Appellant Colony Insurance Company appeals a final summary judgment entered in favor of Titan Restoration Construction, Inc. following the trial court's ruling that Titan was added as an additional insured under Certified Roofing Solutions, LLC's (the “subcontractor”) Commercial General Liability policy (“subcontractor policy”). We reverse the trial court's final summary judgment for the reasons set forth below and remand for the trial court to grant final summary judgment in favor of Colony.
Background
Titan, a general contracting company, took out an insurance policy (the “Policy”) with Colony. An Endorsement added to the Policy contained a subcontractor provision, which stated that no coverage would apply unless Titan and its subcontractor executed an agreement containing:
A requirement for the [subcontractor] to name the insured as an additional insured under their Commercial General Liability policy on a primary and non-contributory basis in favor of the insured.
The Policy also included an “Other Insurance” clause stating that the Policy “is excess over” any other primary insurance available “covering liability for damages arising out of the premises or operations ․ for which you have been added as an additional insured.”
While the Policy was in effect, Titan undertook a construction project and hired the subcontractor to replace the roof on a building. Prior to the commencement of the subcontractor's work, Titan and the subcontractor signed two agreements: (1) the Re-Roofing Proposal/Agreement (“the Proposal”) and (2) the “Guidelines for Vendors and Subcontractors” agreement (“the Vendor's Agreement”).

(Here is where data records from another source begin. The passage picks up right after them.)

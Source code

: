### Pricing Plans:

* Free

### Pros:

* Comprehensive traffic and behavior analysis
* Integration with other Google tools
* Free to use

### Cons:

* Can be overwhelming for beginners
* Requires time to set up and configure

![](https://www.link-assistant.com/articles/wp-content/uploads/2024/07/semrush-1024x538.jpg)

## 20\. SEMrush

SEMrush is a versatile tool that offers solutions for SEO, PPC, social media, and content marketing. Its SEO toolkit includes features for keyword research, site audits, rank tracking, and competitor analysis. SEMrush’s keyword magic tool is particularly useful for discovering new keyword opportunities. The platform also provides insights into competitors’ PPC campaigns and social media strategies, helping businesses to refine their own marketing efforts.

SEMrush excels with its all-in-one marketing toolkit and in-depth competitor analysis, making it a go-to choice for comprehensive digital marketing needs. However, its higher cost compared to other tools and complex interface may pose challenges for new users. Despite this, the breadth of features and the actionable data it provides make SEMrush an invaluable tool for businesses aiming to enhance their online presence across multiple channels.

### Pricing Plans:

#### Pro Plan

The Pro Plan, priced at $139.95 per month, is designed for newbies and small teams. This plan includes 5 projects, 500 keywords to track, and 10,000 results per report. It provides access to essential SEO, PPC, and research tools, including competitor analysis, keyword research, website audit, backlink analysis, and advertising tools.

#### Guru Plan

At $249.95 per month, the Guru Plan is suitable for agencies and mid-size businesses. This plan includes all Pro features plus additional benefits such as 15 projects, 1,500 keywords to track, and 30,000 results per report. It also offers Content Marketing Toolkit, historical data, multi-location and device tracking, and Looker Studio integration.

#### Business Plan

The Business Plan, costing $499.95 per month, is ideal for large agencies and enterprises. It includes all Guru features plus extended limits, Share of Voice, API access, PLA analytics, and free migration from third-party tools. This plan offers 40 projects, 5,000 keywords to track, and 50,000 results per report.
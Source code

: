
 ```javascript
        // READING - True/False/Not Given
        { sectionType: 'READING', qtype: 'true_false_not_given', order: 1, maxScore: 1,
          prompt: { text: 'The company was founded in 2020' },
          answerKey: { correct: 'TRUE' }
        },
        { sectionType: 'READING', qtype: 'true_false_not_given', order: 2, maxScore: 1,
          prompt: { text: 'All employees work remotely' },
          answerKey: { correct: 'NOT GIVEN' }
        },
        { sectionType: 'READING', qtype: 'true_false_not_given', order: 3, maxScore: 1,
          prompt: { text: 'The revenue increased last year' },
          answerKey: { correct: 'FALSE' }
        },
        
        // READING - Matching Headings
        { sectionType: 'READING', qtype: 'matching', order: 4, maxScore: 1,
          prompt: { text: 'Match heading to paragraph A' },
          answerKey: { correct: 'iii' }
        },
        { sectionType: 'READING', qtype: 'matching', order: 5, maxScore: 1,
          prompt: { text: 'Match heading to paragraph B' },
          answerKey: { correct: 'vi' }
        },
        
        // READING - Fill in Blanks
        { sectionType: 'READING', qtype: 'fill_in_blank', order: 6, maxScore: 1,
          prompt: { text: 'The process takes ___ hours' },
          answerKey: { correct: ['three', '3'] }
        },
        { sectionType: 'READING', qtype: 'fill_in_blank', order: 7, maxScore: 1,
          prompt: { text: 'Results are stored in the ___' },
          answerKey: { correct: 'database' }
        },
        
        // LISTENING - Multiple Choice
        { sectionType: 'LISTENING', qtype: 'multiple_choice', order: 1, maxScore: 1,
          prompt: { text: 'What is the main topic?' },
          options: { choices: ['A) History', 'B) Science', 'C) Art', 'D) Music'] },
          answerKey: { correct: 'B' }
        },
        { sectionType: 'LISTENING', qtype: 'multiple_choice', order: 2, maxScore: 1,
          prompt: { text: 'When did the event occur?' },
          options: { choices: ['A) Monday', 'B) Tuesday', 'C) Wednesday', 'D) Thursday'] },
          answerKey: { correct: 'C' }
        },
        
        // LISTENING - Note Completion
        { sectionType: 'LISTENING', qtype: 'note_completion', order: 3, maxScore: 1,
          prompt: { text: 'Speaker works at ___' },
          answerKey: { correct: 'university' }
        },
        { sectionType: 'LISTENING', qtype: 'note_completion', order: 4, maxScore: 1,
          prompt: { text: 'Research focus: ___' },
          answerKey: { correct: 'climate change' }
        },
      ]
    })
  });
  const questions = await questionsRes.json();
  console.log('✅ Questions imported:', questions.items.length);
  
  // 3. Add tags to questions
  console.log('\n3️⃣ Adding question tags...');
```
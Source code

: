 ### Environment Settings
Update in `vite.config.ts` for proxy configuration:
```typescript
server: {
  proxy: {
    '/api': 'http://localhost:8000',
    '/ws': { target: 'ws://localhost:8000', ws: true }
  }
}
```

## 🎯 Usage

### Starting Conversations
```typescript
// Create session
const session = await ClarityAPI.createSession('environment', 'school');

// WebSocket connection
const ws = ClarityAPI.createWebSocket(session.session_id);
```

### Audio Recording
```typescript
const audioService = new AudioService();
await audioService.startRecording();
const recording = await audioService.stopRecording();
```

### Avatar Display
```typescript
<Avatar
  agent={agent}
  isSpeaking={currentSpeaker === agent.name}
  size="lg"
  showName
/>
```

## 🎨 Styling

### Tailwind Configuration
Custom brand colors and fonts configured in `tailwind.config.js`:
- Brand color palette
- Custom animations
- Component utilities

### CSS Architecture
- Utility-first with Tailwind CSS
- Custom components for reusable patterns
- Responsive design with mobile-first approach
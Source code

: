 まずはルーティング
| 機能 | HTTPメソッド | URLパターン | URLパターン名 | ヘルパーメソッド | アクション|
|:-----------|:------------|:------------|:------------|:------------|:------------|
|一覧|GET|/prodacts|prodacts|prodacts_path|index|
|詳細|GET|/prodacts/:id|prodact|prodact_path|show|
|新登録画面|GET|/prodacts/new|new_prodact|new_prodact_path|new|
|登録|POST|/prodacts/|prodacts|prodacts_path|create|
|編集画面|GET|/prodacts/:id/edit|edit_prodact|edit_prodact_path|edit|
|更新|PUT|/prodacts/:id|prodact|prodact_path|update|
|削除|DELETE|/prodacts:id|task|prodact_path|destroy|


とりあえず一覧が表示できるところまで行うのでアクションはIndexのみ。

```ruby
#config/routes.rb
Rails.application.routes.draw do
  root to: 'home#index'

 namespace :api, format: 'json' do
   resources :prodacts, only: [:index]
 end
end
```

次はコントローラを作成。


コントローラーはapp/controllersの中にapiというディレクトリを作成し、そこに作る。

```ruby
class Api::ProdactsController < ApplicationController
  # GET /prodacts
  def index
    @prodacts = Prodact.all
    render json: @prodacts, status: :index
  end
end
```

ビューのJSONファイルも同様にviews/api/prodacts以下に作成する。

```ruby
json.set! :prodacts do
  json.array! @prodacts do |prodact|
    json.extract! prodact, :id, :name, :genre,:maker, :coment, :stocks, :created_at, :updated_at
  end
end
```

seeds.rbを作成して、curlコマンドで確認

Pertinent to this appeal, the Proposal contained a disclaimer provision stating that the subcontractor “will not be held responsible for water damage to the exterior or the interior of the premises.”
During the project, the roof installed by the subcontractor began to leak, causing water damage to the building. After Titan broached indemnification with the subcontractor, Titan filed a claim with Colony, which Colony denied. Colony asserted no coverage was available for the claim because the subcontractor had not added Titan to the subcontractor policy as an additional insured on a primary and non-contributory basis, thus Titan had failed to comply with the terms of the Policy's Endorsement.
Titan sued Colony, seeking a declaration that Colony was obligated to pay for the reported loss.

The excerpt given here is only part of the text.